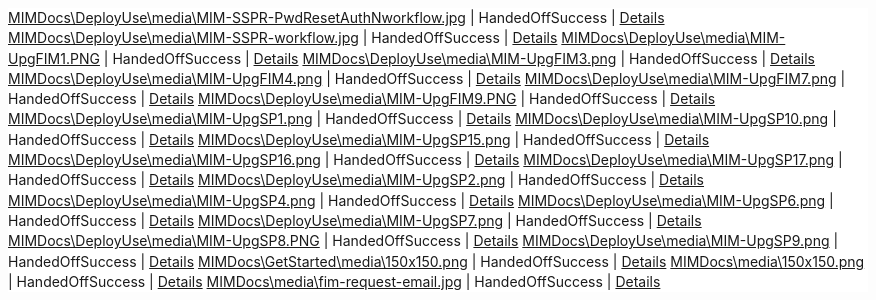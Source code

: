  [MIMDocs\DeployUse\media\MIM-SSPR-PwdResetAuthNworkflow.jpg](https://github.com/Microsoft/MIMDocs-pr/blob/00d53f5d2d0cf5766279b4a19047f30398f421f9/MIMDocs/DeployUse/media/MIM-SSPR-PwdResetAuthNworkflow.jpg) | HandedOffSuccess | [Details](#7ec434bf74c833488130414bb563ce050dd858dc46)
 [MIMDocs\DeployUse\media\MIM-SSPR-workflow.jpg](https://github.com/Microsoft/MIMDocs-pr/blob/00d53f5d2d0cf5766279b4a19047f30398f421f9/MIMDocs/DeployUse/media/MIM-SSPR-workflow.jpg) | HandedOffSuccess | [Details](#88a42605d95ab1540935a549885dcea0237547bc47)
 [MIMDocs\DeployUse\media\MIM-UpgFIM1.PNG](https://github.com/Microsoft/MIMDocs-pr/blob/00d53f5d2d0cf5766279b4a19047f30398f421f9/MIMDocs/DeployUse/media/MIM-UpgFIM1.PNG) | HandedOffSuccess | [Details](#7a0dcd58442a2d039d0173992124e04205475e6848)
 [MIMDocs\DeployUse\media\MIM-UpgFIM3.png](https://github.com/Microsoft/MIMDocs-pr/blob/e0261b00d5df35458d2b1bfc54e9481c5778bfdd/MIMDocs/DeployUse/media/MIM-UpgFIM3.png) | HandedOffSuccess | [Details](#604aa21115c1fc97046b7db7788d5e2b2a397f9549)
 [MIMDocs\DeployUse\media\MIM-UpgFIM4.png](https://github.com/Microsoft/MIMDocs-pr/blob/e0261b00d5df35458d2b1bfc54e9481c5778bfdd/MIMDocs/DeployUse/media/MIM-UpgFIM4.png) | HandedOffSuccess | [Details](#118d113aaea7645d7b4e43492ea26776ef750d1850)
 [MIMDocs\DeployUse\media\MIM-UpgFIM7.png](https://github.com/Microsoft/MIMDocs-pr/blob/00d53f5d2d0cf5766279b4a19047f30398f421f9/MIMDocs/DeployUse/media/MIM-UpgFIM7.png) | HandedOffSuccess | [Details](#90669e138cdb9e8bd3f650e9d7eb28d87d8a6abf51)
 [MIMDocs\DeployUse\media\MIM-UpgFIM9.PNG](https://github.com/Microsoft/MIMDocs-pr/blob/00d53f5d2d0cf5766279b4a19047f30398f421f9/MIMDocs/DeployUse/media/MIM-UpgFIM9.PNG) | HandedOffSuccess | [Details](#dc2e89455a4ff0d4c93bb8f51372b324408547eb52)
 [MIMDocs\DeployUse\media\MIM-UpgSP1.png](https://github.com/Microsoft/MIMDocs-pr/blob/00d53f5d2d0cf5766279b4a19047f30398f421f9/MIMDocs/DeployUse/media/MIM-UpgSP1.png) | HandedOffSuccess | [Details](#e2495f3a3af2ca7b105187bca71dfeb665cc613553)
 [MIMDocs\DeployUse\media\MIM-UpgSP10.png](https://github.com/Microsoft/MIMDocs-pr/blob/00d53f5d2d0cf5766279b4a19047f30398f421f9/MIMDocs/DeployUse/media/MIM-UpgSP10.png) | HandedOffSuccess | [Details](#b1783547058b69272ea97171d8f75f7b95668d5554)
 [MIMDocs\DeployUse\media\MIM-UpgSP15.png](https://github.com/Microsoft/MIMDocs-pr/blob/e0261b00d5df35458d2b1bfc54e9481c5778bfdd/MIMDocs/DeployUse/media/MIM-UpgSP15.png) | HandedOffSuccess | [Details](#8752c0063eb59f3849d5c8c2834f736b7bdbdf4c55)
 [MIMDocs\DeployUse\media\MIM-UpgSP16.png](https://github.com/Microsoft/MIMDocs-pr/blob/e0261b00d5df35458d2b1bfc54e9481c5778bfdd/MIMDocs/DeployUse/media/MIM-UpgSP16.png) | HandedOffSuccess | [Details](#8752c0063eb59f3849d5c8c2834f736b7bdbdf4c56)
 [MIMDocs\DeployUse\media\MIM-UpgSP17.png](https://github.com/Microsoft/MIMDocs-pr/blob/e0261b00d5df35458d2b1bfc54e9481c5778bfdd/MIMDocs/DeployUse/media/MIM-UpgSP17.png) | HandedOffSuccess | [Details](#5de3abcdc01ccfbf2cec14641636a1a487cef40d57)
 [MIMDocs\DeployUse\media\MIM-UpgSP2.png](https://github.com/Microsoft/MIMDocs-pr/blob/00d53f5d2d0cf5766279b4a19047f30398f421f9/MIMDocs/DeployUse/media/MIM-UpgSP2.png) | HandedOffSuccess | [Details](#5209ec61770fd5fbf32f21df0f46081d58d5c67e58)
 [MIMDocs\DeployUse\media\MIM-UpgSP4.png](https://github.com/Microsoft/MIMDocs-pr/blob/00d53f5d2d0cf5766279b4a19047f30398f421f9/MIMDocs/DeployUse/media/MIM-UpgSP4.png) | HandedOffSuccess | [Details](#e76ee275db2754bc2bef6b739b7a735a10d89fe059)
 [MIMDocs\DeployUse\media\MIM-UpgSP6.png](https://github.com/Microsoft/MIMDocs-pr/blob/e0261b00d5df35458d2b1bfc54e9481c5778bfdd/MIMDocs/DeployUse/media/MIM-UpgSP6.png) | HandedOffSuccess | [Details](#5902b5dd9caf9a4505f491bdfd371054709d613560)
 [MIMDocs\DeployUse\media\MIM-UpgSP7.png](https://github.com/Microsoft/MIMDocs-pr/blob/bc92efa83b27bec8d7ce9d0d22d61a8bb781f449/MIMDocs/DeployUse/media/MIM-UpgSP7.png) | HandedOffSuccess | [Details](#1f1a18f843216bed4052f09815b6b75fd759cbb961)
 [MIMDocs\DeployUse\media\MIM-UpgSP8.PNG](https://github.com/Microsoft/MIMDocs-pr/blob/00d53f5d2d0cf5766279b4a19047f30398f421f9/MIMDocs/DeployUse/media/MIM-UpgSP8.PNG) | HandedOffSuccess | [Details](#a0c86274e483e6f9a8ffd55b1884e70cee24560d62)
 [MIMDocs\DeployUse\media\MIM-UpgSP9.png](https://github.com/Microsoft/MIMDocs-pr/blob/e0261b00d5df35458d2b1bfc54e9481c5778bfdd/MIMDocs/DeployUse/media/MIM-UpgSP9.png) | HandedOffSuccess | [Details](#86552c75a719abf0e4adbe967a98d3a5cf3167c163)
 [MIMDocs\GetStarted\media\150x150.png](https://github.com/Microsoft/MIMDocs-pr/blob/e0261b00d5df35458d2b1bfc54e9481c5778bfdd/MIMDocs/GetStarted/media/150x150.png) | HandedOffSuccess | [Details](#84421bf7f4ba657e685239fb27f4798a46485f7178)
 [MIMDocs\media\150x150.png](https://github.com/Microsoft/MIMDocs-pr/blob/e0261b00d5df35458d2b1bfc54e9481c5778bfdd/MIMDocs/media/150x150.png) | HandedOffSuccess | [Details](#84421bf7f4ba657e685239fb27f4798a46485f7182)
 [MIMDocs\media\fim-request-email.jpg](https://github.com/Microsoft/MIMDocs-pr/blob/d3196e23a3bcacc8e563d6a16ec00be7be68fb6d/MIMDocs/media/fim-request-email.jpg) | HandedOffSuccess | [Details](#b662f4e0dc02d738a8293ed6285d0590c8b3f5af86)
---
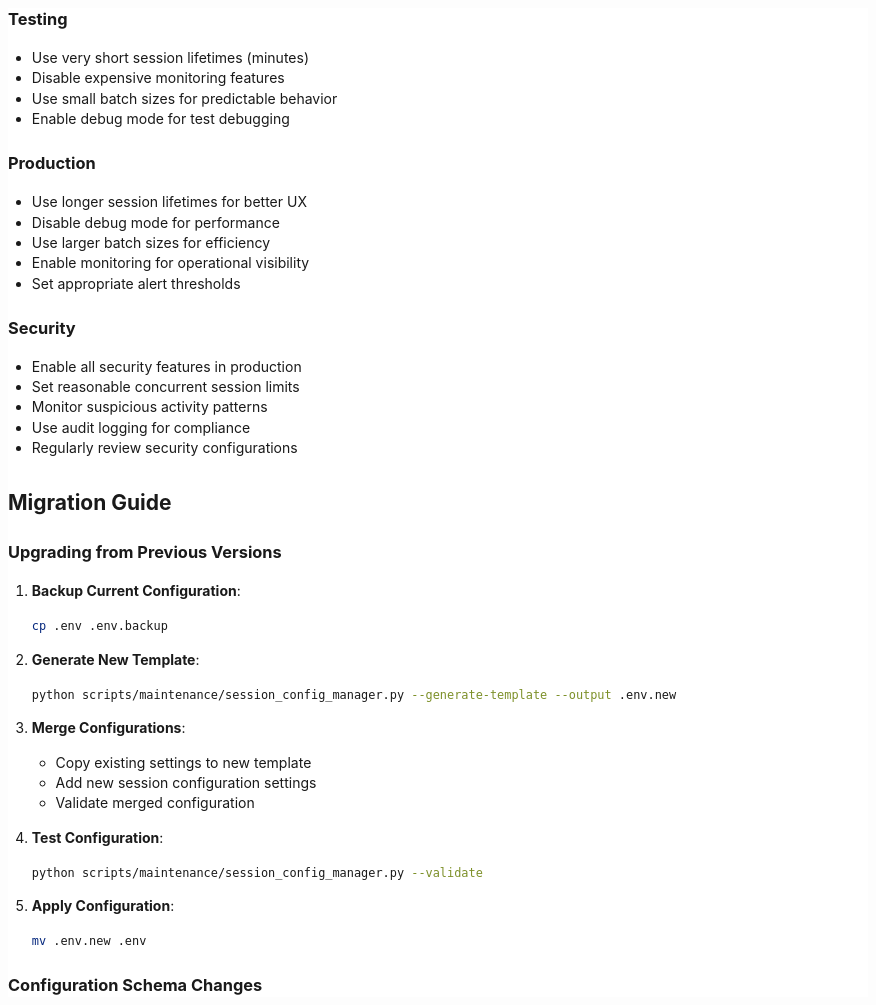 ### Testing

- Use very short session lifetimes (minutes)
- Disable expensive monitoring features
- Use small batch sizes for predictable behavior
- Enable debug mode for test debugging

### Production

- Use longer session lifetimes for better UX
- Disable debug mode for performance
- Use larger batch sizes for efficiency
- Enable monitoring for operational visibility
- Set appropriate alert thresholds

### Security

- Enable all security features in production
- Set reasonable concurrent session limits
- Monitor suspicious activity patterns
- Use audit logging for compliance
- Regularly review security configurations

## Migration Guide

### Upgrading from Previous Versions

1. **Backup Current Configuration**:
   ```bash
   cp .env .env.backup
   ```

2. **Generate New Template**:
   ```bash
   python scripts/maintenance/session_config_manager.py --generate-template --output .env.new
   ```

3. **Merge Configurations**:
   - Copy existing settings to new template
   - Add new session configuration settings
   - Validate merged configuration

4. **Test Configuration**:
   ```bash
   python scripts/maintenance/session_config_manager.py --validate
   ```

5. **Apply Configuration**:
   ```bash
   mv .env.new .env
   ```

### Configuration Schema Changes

• **ACTIVITY**
In the entries above, find the line holding "- Use very short session lifetimes (minutes)" and the line holding "### Upgrading from Previous Versions"; print both of them and every line between, exactly, and nothing else.

• **OUTPUT BELOW**
- Use very short session lifetimes (minutes)
- Disable expensive monitoring features
- Use small batch sizes for predictable behavior
- Enable debug mode for test debugging

### Production

- Use longer session lifetimes for better UX
- Disable debug mode for performance
- Use larger batch sizes for efficiency
- Enable monitoring for operational visibility
- Set appropriate alert thresholds

### Security

- Enable all security features in production
- Set reasonable concurrent session limits
- Monitor suspicious activity patterns
- Use audit logging for compliance
- Regularly review security configurations

## Migration Guide

### Upgrading from Previous Versions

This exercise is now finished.